As a result, City Arts Center debuted “Miradas: Ancient Roots in Modern and Contemporary Mexican Art” yesterday. It runs through May 4.
Translated from Spanish, “mirada” means “look” or “gaze.” The exhibition’s name suits it well, as it may be difficult for visitors to divert their eyes from the works of such famous Hispanic artists as Diego Rivera, Manuel Alvarez Bravo and Rufino Tamayo. “Miradas” also features pieces from Mexican-American artists like Judithe Hernandez, Roberto Juarez and Robert Graham.
“Oklahoma has a very large Hispanic culture that we would love to reach,” said Christi Jeffreys, City Arts Center marketing manager.
She said the exhibition will serve as a great opportunity for visitors to learn about Hispanic culture.

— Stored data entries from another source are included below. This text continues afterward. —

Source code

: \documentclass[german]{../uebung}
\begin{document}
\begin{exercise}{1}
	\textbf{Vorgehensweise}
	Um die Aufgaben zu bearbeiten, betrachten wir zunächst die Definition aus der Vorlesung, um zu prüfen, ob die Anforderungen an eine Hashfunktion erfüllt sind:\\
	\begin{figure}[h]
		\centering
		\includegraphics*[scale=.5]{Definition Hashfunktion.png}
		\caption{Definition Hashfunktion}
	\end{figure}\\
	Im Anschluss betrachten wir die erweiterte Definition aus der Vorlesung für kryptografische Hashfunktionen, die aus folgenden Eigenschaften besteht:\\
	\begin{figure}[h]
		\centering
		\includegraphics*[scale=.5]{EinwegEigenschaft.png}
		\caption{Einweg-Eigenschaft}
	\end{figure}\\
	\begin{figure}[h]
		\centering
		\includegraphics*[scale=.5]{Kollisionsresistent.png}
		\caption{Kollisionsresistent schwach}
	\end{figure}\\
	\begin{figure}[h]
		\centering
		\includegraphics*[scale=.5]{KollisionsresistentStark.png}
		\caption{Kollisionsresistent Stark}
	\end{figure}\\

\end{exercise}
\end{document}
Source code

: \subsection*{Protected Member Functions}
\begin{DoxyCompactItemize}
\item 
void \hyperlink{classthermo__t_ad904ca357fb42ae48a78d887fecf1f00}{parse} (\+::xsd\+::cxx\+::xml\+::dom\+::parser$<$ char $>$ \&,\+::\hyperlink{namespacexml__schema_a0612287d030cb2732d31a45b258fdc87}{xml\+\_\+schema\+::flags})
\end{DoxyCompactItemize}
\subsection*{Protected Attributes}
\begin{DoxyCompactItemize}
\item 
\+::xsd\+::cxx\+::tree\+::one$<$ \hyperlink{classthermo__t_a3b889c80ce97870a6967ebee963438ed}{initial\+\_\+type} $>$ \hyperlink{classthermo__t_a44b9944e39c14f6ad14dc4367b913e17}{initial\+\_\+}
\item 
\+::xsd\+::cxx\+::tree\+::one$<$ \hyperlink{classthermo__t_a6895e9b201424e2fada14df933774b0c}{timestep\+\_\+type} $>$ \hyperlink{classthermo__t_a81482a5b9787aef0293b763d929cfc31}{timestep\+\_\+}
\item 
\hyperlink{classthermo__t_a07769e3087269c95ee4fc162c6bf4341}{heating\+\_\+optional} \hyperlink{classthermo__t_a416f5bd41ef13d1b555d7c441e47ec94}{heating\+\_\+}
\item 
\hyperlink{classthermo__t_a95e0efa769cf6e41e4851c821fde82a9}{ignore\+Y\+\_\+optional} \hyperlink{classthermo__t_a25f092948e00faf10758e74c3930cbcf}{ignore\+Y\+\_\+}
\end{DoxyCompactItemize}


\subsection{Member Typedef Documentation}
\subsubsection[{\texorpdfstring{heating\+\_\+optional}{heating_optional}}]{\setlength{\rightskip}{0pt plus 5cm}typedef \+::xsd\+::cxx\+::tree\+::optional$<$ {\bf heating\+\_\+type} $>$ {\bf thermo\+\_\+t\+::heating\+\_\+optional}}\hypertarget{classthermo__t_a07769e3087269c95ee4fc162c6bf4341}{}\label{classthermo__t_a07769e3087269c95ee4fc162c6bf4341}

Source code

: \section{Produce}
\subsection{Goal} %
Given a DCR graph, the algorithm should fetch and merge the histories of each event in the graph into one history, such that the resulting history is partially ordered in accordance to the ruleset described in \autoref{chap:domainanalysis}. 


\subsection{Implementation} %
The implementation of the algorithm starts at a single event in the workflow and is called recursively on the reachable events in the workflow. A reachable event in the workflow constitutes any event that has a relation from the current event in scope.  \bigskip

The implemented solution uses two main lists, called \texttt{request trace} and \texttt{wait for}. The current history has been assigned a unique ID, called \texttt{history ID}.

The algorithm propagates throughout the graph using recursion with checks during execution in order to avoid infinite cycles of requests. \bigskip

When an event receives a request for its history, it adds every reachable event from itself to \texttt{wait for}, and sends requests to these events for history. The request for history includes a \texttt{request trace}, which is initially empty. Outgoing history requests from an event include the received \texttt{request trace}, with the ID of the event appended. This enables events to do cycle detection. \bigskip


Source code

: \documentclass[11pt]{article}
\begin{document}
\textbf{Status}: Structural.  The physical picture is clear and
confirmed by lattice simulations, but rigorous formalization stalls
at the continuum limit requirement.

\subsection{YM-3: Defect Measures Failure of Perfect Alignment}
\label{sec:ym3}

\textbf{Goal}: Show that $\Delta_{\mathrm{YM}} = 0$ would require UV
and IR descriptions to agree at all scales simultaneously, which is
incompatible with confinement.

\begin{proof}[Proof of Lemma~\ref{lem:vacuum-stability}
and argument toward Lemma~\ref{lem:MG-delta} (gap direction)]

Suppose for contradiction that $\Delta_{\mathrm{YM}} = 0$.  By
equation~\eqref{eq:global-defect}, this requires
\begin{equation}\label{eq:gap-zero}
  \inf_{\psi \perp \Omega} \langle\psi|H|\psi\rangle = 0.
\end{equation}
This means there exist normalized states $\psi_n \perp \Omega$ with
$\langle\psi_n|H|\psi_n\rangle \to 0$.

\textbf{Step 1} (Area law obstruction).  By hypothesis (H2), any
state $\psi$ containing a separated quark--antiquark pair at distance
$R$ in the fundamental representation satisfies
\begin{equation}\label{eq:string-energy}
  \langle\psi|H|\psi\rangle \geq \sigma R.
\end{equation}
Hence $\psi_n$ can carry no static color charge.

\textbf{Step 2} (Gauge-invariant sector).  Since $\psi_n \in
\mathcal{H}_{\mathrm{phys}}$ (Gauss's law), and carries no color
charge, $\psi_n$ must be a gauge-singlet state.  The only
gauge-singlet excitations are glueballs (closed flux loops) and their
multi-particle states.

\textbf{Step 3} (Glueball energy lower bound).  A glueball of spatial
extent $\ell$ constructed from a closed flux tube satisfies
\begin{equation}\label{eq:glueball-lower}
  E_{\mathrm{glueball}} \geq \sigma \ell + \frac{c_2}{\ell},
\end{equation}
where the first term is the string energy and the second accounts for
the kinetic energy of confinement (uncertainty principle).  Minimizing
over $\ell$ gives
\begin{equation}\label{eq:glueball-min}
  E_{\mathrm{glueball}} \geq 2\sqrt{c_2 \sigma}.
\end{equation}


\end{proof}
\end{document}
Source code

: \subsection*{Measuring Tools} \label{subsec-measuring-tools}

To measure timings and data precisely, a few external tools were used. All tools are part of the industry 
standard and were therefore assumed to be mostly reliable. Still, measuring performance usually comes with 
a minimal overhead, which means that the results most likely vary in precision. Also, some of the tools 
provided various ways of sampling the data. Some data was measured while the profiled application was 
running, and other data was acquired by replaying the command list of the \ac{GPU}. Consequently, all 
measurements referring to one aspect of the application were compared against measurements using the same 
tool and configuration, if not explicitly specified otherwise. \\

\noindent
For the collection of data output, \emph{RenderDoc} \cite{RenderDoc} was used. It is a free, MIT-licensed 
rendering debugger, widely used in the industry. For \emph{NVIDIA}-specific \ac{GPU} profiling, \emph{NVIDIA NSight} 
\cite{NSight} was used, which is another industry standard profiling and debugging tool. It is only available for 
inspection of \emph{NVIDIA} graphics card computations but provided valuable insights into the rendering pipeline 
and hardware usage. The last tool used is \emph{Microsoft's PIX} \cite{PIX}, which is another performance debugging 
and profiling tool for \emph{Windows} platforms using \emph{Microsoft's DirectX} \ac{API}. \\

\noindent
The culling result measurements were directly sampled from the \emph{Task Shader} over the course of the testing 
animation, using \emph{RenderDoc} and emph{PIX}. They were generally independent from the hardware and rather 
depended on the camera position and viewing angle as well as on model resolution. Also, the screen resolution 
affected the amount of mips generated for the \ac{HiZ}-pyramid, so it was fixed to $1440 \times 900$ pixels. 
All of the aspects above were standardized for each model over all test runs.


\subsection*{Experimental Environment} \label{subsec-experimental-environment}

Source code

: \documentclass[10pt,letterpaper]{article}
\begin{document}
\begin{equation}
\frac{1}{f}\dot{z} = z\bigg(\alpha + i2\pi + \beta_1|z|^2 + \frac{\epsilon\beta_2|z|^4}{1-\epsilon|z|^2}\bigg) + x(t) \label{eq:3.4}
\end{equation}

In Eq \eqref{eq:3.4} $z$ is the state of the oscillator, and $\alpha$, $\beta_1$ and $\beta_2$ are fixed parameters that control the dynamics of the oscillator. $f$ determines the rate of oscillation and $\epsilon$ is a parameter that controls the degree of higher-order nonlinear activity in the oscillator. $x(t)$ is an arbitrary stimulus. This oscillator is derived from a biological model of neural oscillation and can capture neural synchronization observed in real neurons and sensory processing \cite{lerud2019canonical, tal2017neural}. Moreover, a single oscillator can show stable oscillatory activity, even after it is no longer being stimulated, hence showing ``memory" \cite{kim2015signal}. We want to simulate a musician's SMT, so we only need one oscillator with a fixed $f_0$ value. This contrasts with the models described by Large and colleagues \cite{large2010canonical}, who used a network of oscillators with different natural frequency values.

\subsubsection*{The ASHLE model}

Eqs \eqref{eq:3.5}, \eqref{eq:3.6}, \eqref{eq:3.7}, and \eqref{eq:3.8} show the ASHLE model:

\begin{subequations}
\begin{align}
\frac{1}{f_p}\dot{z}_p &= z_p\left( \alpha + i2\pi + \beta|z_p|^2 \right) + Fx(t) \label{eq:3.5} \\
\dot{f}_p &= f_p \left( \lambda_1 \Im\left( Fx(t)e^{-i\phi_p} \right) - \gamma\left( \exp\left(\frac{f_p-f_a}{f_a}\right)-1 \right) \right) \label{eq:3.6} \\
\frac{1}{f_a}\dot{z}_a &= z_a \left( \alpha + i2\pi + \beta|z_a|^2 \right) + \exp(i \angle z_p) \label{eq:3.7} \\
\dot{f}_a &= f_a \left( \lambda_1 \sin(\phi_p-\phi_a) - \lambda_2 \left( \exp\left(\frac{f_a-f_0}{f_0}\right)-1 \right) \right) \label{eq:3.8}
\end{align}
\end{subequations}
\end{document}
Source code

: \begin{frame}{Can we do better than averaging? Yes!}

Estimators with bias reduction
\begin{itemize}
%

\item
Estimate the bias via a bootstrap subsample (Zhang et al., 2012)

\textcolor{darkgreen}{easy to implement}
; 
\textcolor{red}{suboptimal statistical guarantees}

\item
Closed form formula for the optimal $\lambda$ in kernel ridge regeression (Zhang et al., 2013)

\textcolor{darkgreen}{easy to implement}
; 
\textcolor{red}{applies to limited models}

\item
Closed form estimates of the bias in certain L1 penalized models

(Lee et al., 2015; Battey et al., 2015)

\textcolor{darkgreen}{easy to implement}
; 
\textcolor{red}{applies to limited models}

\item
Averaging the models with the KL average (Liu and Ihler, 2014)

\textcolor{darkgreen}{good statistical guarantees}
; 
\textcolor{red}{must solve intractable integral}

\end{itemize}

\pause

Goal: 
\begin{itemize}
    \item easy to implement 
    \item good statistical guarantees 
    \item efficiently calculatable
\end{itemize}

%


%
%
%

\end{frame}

Patrons can view works of art that represent important points in Hispanic history, as “Miradas” contains drawings and photographs produced in the 1920s during the end of the Mexican Revolution and the height of the Mexican muralist movement, and beyond.
Included are such well-known pieces as Rivera’s lithograph “Fruits of Labor,” created to show symbolically the importance of education, and Manuel Alvarez Bravo’s photograph of painter Frida Kahlo, one-time wife of Rivera.
“It’s not often in Oklahoma that you can go see a Diego Rivera,” said Jeffreys.